| RECORDS SUPPLIED |
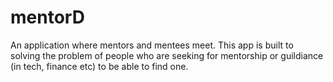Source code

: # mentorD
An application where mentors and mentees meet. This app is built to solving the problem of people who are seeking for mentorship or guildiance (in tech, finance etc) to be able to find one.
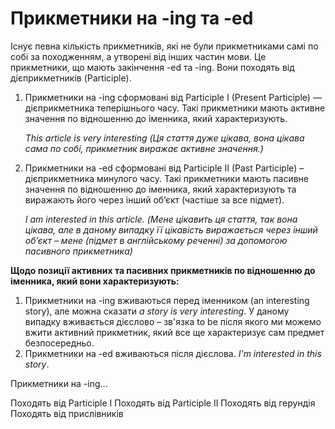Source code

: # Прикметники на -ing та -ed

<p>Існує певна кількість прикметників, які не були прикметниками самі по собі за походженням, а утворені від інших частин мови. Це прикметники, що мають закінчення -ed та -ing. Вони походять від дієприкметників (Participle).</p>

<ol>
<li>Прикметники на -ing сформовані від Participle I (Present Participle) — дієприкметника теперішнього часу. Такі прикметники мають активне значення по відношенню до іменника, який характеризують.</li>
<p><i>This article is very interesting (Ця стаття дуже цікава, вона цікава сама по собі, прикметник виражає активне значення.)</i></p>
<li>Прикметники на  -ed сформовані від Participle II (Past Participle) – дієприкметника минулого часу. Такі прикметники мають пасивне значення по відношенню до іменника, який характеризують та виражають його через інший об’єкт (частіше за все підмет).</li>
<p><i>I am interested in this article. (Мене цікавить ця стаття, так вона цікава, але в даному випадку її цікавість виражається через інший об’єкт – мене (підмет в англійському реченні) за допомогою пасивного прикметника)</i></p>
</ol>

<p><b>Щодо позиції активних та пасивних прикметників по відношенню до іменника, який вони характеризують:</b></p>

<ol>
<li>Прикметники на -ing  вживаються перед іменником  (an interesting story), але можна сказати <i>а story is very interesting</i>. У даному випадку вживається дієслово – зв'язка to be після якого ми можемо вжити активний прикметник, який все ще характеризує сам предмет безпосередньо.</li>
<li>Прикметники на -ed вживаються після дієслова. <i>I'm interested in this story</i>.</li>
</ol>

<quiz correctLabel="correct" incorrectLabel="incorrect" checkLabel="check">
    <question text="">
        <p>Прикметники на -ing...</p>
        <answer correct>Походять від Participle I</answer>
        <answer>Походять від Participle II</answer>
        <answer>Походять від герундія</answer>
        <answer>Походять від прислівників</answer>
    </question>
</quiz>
==
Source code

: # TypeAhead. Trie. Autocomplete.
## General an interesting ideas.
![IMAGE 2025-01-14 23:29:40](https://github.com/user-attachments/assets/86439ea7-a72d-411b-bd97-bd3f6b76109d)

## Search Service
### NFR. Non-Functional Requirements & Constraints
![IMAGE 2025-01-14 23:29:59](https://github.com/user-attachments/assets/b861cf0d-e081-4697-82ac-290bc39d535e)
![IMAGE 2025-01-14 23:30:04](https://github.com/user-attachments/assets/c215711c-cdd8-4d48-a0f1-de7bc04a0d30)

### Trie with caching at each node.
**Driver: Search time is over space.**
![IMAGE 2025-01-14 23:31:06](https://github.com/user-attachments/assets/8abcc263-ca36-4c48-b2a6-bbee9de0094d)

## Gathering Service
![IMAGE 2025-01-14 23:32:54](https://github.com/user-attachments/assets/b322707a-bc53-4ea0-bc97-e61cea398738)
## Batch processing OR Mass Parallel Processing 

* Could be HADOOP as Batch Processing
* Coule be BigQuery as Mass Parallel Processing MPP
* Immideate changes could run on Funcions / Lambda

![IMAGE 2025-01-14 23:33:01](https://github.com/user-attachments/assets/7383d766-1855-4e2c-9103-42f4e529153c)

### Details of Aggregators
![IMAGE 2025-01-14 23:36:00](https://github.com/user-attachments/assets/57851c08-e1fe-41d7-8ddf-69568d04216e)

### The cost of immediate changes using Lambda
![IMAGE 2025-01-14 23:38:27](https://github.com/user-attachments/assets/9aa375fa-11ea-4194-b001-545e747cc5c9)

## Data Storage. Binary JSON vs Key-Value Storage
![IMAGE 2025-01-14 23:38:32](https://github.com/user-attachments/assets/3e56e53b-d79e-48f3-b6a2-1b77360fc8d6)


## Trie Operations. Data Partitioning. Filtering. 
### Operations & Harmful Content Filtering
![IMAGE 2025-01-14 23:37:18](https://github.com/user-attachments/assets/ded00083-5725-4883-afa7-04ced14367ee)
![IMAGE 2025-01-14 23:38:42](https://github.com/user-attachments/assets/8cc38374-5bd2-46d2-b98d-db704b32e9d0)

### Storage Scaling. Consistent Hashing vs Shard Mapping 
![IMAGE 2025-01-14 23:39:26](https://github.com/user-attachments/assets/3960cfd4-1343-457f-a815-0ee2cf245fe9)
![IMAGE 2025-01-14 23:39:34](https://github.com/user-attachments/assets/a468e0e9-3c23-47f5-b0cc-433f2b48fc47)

| INSTRUCTIONS TO FOLLOW |
Wherever the word "correct" appears in the entries above, copy that line.

| ANSWER BELOW |
<quiz correctLabel="correct" incorrectLabel="incorrect" checkLabel="check">
        <answer correct>Походять від Participle I</answer>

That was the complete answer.